◆ EXERCISE DIRECTIONS ◆
Among the records below, one line contains "Carregador Samsung |"; copy that line and all that follow it, exactly as written.

◆ Stored data entries ◆
____

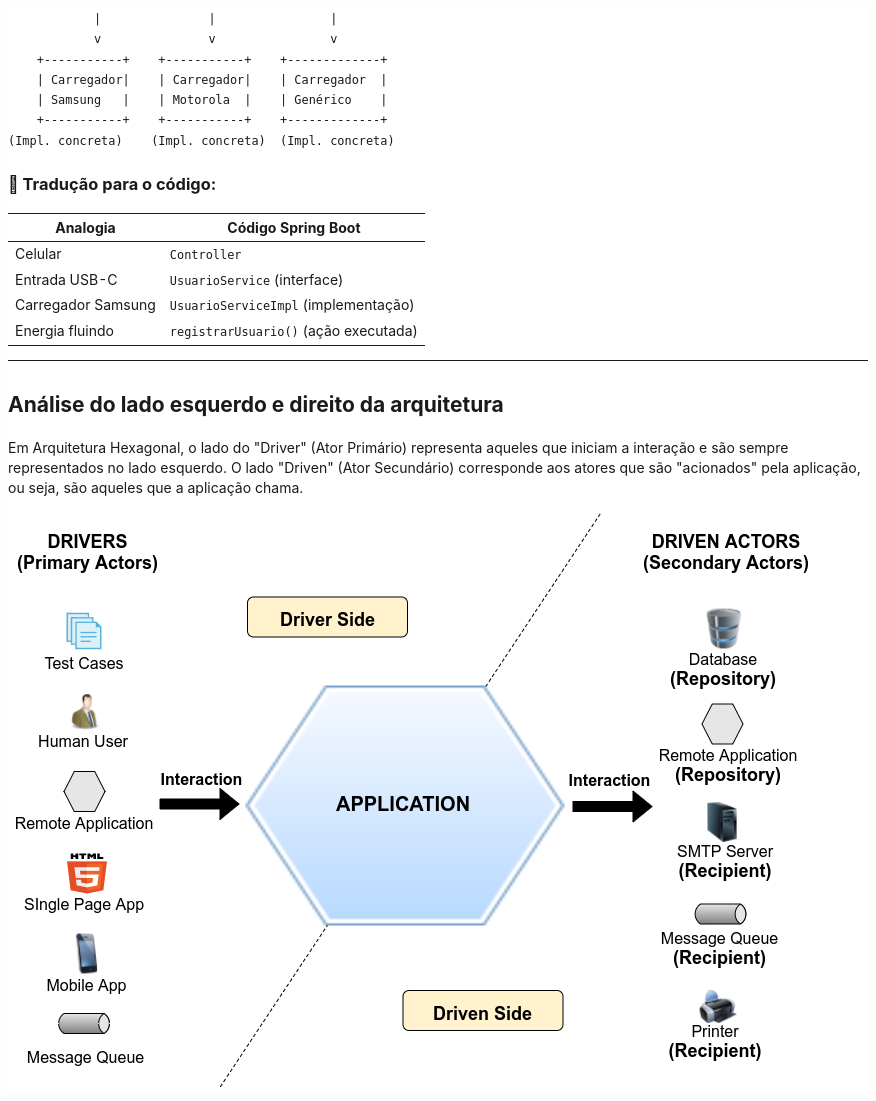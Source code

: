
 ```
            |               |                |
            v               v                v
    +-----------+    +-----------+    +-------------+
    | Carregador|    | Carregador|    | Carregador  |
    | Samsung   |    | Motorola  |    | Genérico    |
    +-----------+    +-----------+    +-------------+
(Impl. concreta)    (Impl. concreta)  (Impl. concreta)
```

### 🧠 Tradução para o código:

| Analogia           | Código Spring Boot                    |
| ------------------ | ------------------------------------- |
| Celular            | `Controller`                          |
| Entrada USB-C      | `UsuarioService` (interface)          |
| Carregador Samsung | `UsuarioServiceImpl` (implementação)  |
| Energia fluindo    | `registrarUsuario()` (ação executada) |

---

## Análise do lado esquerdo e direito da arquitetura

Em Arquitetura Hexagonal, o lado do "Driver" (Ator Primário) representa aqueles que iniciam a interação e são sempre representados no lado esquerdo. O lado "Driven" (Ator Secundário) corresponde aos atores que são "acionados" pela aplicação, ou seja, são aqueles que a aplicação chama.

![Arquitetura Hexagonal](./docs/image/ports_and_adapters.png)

____

◆ ANSWER TO THE EXERCISE ◆
| Carregador Samsung | `UsuarioServiceImpl` (implementação)  |
| Energia fluindo    | `registrarUsuario()` (ação executada) |

---

## Análise do lado esquerdo e direito da arquitetura

Em Arquitetura Hexagonal, o lado do "Driver" (Ator Primário) representa aqueles que iniciam a interação e são sempre representados no lado esquerdo. O lado "Driven" (Ator Secundário) corresponde aos atores que são "acionados" pela aplicação, ou seja, são aqueles que a aplicação chama.

![Arquitetura Hexagonal](./docs/image/ports_and_adapters.png)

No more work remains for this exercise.